EXCLUSIVE: U.S. contacted Iran's ayatollah before election
Prior to this month's disputed presidential election in Iran, the Obama administration sent a letter to the country's supreme leader, Ayatollah Ali Khamenei, calling for an improvement in relations, according to interviews and the leader himself.
Ayatollah Khamenei confirmed the letter toward the end of a lengthy sermon last week, in which he accused the United States of fomenting protests in his country in the aftermath of the disputed June 12 presidential election.
U.S. officials declined to discuss the letter on Tuesday, a day in which President Obama gave his strongest condemnation yet of the Iranian crackdown against protesters.
An Iranian with knowledge of the overture, however, told The Washington Times that the letter was sent between May 4 and May 10 and laid out the prospect of "cooperation in regional and bilateral relations" and a resolution of the dispute over Iran's nuclear program.
I don't believe he is wrong at all...yes he is appalled, yes he with the rest of the super powers and UN agree if Iran *behaves* they will include them in more things, invite them, drop sanctions, etc...and if you listened between the lines, he basically said it's none of our business to get involved, it's the iranaina people that need to decide....but we will watch the violence and we do not agree with it one bit
Sounds about right...I agree with the Ayotollah, btw.
I doubt very much Obama had anything to do with it. I'm guessing this was a contract job that was privately funded. Lots and lots of money to be made in Iran. If we destabilize it much like we have in Iraq and Afghanistan, both countries who share borders with Iran, there will some serious business being done for those oil companies.
I'm all for a free market and big business (that's pretty much what paid for my college education), but damnitall, PLAY FAIR!!
I guess the OP doesn't know. Maybe she just gets a kick out of typing the phrase "Obama was wrong".
WASHINGTON (AP) - The White House on Wednesday denied that it planted question about Iran from a left-leaning Web site at a presidential news conference this week.
White House spokesman Robert Gibbs said there was nothing inappropriate in how an administration official phoned the Huffington Posts' Nico Pitney and suggested President Barack Obama might take a question from him if he came prepared with one submitted to the reporter from someone inside Iran.
"The question wasn't planted," Gibbs said. "That question wasn't planted."
But reporters at the White House pressed Gibbs on how often the White House might preselect specific reporters to ask specific questions about specific topics.
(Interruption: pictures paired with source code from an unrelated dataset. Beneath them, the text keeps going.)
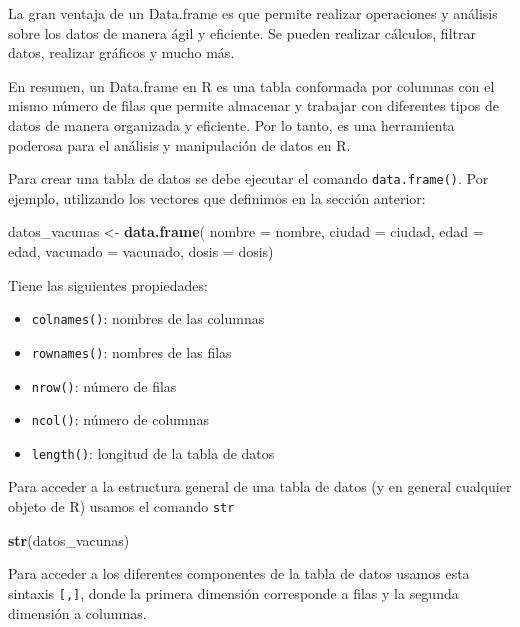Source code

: \documentclass[
]{article}
\newenvironment{Shaded}{\begin{snugshade}}{\end{snugshade}}
\newcommand{\AttributeTok}[1]{\textcolor[rgb]{0.13,0.29,0.53}{#1}}
\newcommand{\FunctionTok}[1]{\textcolor[rgb]{0.13,0.29,0.53}{\textbf{#1}}}
\newcommand{\NormalTok}[1]{#1}
\newcommand{\OtherTok}[1]{\textcolor[rgb]{0.56,0.35,0.01}{#1}}
\providecommand{\tightlist}{%
  \setlength{\itemsep}{0pt}\setlength{\parskip}{0pt}}
\begin{document}
La gran ventaja de un Data.frame es que permite realizar operaciones y
análisis sobre los datos de manera ágil y eficiente. Se pueden realizar
cálculos, filtrar datos, realizar gráficos y mucho más.

En resumen, un Data.frame en R es una tabla conformada por columnas con
el mismo número de filas que permite almacenar y trabajar con diferentes
tipos de datos de manera organizada y eficiente. Por lo tanto, es una
herramienta poderosa para el análisis y manipulación de datos en R.

Para crear una tabla de datos se debe ejecutar el comando
\texttt{data.frame()}. Por ejemplo, utilizando los vectores que
definimos en la sección anterior:

\begin{Shaded}
\begin{Highlighting}[]
\NormalTok{datos\_vacunas }\OtherTok{\textless{}{-}} \FunctionTok{data.frame}\NormalTok{(}
  \AttributeTok{nombre =}\NormalTok{ nombre, }
  \AttributeTok{ciudad =}\NormalTok{ ciudad,}
  \AttributeTok{edad =}\NormalTok{ edad,}
  \AttributeTok{vacunado =}\NormalTok{ vacunado,}
  \AttributeTok{dosis =}\NormalTok{ dosis)}
\end{Highlighting}
\end{Shaded}

Tiene las siguientes propiedades:

\begin{itemize}
\tightlist
\item
  \texttt{colnames()}: nombres de las columnas
\item
  \texttt{rownames()}: nombres de las filas
\item
  \texttt{nrow()}: número de filas
\item
  \texttt{ncol()}: número de columnas
\item
  \texttt{length()}: longitud de la tabla de datos
\end{itemize}

Para acceder a la estructura general de una tabla de datos (y en general
cualquier objeto de R) usamos el comando \texttt{str}

\begin{Shaded}
\begin{Highlighting}[]
\FunctionTok{str}\NormalTok{(datos\_vacunas)}
\end{Highlighting}
\end{Shaded}

Para acceder a los diferentes componentes de la tabla de datos usamos
esta sintaxis \texttt{{[},{]}}, donde la primera dimensión corresponde a
filas y la segunda dimensión a columnas.
\end{document}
Gibbs pushed back, saying the White House didn't plant the question, just invited a writer who had asked Iranians about what they would ask the White House.
"What the president did was take a question from an Iranian. That's, I think, the very powerful message that that sent just yesterday," Gibbs said.
Pitney, who has been blogging from the United States about protests in Iran, relayed a question from an Iranian he described as "still courageous enough to be communicating online." Pitney asked Obama if he would recognize Iranian President Mahmoud Ahmadinejad's re-election, or if such a move would be a betrayal of protesters.
Obama replied with a familiar response, that it was too soon to know.